AVAILABLE DATA:
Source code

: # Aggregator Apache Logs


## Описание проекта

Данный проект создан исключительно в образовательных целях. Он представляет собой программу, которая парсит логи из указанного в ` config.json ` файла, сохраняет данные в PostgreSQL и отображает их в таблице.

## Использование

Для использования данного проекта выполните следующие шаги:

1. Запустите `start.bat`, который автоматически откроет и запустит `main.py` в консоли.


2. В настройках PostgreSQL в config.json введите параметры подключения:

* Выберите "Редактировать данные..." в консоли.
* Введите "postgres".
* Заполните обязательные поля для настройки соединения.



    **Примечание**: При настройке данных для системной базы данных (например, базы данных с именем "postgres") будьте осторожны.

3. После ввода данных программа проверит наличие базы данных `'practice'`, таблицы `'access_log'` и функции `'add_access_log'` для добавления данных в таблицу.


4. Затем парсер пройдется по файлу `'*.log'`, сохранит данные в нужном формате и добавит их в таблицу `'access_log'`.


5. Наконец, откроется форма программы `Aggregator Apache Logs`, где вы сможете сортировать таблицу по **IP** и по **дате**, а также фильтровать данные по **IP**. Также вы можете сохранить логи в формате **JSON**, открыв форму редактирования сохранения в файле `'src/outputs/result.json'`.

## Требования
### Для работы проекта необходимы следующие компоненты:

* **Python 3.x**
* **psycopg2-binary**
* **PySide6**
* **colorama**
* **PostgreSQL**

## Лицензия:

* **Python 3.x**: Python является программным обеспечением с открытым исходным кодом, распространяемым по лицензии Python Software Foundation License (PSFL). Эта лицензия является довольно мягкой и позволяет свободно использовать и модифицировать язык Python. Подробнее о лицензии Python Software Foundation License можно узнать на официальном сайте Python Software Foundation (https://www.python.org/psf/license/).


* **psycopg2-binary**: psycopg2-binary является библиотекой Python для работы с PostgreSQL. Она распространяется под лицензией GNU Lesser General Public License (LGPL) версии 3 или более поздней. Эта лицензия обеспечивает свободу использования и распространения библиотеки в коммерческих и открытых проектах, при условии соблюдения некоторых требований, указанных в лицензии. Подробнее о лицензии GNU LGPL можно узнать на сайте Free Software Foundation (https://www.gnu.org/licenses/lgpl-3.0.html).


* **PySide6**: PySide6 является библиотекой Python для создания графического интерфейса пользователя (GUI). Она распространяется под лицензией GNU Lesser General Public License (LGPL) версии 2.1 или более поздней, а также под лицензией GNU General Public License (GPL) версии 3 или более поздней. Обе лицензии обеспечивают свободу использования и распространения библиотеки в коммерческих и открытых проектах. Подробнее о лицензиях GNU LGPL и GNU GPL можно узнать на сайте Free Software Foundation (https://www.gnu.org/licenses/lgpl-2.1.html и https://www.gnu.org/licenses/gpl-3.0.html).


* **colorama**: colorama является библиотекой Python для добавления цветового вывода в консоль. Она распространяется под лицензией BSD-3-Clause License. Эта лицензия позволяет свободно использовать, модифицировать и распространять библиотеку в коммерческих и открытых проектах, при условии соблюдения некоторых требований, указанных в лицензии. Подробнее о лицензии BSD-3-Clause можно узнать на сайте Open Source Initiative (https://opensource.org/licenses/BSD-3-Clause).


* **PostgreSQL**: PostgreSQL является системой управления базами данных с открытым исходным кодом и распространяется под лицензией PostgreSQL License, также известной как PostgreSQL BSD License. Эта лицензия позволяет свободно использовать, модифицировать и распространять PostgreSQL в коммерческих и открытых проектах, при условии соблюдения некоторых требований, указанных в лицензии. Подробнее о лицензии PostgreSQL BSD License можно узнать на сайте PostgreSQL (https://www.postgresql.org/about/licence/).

GOAL OF THE EXERCISE: Copy out the whole listing above, leaving each line exactly as it stands.

PROBLEM SOLUTION:
Source code

: # Aggregator Apache Logs


## Описание проекта

Данный проект создан исключительно в образовательных целях. Он представляет собой программу, которая парсит логи из указанного в ` config.json ` файла, сохраняет данные в PostgreSQL и отображает их в таблице.

## Использование

Для использования данного проекта выполните следующие шаги:

1. Запустите `start.bat`, который автоматически откроет и запустит `main.py` в консоли.


2. В настройках PostgreSQL в config.json введите параметры подключения:

* Выберите "Редактировать данные..." в консоли.
* Введите "postgres".
* Заполните обязательные поля для настройки соединения.



    **Примечание**: При настройке данных для системной базы данных (например, базы данных с именем "postgres") будьте осторожны.

3. После ввода данных программа проверит наличие базы данных `'practice'`, таблицы `'access_log'` и функции `'add_access_log'` для добавления данных в таблицу.


4. Затем парсер пройдется по файлу `'*.log'`, сохранит данные в нужном формате и добавит их в таблицу `'access_log'`.


5. Наконец, откроется форма программы `Aggregator Apache Logs`, где вы сможете сортировать таблицу по **IP** и по **дате**, а также фильтровать данные по **IP**. Также вы можете сохранить логи в формате **JSON**, открыв форму редактирования сохранения в файле `'src/outputs/result.json'`.

## Требования
### Для работы проекта необходимы следующие компоненты:

* **Python 3.x**
* **psycopg2-binary**
* **PySide6**
* **colorama**
* **PostgreSQL**

## Лицензия:

* **Python 3.x**: Python является программным обеспечением с открытым исходным кодом, распространяемым по лицензии Python Software Foundation License (PSFL). Эта лицензия является довольно мягкой и позволяет свободно использовать и модифицировать язык Python. Подробнее о лицензии Python Software Foundation License можно узнать на официальном сайте Python Software Foundation (https://www.python.org/psf/license/).


* **psycopg2-binary**: psycopg2-binary является библиотекой Python для работы с PostgreSQL. Она распространяется под лицензией GNU Lesser General Public License (LGPL) версии 3 или более поздней. Эта лицензия обеспечивает свободу использования и распространения библиотеки в коммерческих и открытых проектах, при условии соблюдения некоторых требований, указанных в лицензии. Подробнее о лицензии GNU LGPL можно узнать на сайте Free Software Foundation (https://www.gnu.org/licenses/lgpl-3.0.html).


* **PySide6**: PySide6 является библиотекой Python для создания графического интерфейса пользователя (GUI). Она распространяется под лицензией GNU Lesser General Public License (LGPL) версии 2.1 или более поздней, а также под лицензией GNU General Public License (GPL) версии 3 или более поздней. Обе лицензии обеспечивают свободу использования и распространения библиотеки в коммерческих и открытых проектах. Подробнее о лицензиях GNU LGPL и GNU GPL можно узнать на сайте Free Software Foundation (https://www.gnu.org/licenses/lgpl-2.1.html и https://www.gnu.org/licenses/gpl-3.0.html).


* **colorama**: colorama является библиотекой Python для добавления цветового вывода в консоль. Она распространяется под лицензией BSD-3-Clause License. Эта лицензия позволяет свободно использовать, модифицировать и распространять библиотеку в коммерческих и открытых проектах, при условии соблюдения некоторых требований, указанных в лицензии. Подробнее о лицензии BSD-3-Clause можно узнать на сайте Open Source Initiative (https://opensource.org/licenses/BSD-3-Clause).


* **PostgreSQL**: PostgreSQL является системой управления базами данных с открытым исходным кодом и распространяется под лицензией PostgreSQL License, также известной как PostgreSQL BSD License. Эта лицензия позволяет свободно использовать, модифицировать и распространять PostgreSQL в коммерческих и открытых проектах, при условии соблюдения некоторых требований, указанных в лицензии. Подробнее о лицензии PostgreSQL BSD License можно узнать на сайте PostgreSQL (https://www.postgresql.org/about/licence/).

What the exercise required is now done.